A combination of these events and factors leads to a situation where the sector experiences a surge in non-performing loans. Non-performing loans exhaust the banking system capital and could also lead to depressed asset prices. For example, there could be a reduction of prices on real estate equity. The rapid decline happens after a sharp increase in the asset prices.
The economic situation of an industry usually looks very prospective prior to a financial bubble burst. However, signs of a looming crisis are evident in the high real interest rates present at the moment.
The actual cause of the crisis can be a single incident of a large depositor going to the bank for withdrawal, which leads to a series of borrowings among banks as they try to meet their obligations. Panic then ensues, which causes more depositors to withdraw and further exhaust the available capital reserves of banks, causing the distress.
According to Laeven and Valencia (2008), a currency crisis occurs when there is a normal depreciation of the currency of a country by at least 30 per cent, while the rate of depreciation is an increase of 10 per cent or more as compared to the previous year. Currency crises are more common than banking crises. They can also be attributed to large devaluations of a country’s currency, which temporarily destabilizes currency markets.
In the following section, this paper concentrates on financial crises that mainly affect a banking sector.
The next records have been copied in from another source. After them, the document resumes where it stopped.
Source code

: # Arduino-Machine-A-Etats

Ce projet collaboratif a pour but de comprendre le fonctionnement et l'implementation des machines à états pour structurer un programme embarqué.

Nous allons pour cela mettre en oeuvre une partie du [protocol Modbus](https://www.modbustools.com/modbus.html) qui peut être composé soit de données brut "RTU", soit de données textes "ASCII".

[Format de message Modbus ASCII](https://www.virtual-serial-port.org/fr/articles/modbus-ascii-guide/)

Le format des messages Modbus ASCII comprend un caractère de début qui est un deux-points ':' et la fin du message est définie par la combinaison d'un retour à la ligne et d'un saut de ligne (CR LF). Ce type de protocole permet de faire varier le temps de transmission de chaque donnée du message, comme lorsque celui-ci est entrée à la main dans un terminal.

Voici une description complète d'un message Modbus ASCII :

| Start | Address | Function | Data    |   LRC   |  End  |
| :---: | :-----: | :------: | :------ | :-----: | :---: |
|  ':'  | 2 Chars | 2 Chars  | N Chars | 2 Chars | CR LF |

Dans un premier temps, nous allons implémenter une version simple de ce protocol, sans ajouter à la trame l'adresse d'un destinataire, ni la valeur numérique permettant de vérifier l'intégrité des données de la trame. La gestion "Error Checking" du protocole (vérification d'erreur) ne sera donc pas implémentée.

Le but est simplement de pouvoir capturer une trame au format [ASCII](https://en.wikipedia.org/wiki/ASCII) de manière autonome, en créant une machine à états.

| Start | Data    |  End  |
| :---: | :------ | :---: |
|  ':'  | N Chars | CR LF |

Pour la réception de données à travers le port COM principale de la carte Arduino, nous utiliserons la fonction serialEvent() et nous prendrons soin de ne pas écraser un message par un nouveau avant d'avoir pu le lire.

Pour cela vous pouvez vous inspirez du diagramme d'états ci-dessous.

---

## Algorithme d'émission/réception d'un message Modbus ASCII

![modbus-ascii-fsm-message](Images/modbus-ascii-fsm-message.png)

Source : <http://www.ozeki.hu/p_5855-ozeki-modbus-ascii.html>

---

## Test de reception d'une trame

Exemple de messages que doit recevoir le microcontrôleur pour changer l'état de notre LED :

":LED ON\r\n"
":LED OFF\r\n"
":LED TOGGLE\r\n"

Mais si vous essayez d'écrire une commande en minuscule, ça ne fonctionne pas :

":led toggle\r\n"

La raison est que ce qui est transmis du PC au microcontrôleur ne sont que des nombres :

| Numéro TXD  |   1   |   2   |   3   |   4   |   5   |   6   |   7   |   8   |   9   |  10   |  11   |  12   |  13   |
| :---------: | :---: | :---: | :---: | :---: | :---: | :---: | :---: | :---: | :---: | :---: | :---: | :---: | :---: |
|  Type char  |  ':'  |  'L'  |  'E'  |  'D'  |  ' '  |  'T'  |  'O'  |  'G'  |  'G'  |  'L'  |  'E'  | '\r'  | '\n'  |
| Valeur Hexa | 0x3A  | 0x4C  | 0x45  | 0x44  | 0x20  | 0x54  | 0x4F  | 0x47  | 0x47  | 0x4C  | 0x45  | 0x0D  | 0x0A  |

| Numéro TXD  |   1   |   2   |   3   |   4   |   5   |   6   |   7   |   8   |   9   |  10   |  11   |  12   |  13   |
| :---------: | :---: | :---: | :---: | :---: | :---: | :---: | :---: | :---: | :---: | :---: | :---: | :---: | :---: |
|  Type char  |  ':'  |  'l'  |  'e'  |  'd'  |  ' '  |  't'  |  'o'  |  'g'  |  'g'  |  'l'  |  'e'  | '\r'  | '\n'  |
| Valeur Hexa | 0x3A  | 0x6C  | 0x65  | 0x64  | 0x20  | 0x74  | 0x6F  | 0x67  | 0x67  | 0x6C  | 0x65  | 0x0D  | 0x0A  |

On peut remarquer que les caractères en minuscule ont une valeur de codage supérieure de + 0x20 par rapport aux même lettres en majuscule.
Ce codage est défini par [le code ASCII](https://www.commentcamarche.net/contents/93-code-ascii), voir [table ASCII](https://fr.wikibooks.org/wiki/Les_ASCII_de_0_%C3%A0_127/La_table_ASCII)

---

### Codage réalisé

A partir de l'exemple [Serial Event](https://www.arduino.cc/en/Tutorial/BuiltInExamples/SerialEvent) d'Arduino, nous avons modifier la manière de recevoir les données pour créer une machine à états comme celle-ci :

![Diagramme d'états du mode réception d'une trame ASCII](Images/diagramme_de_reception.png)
Going back to the introduction section of this paper, the housing sector bubble in the United States caused an increased demand for deposits from banks because the sector could no longer assure investors the returns that they eyed.
In addition to that, the sector’s assets were attached to bank assets in a previous credit boom that made it easy to obtain financing for assets in the housing sector, such that a drop in asset value led to a collapse of the attached asset value.
Within the housing sector, there were mortgages given to people who technically were not able to pay them back and were, therefore, not ideal customers in the first place.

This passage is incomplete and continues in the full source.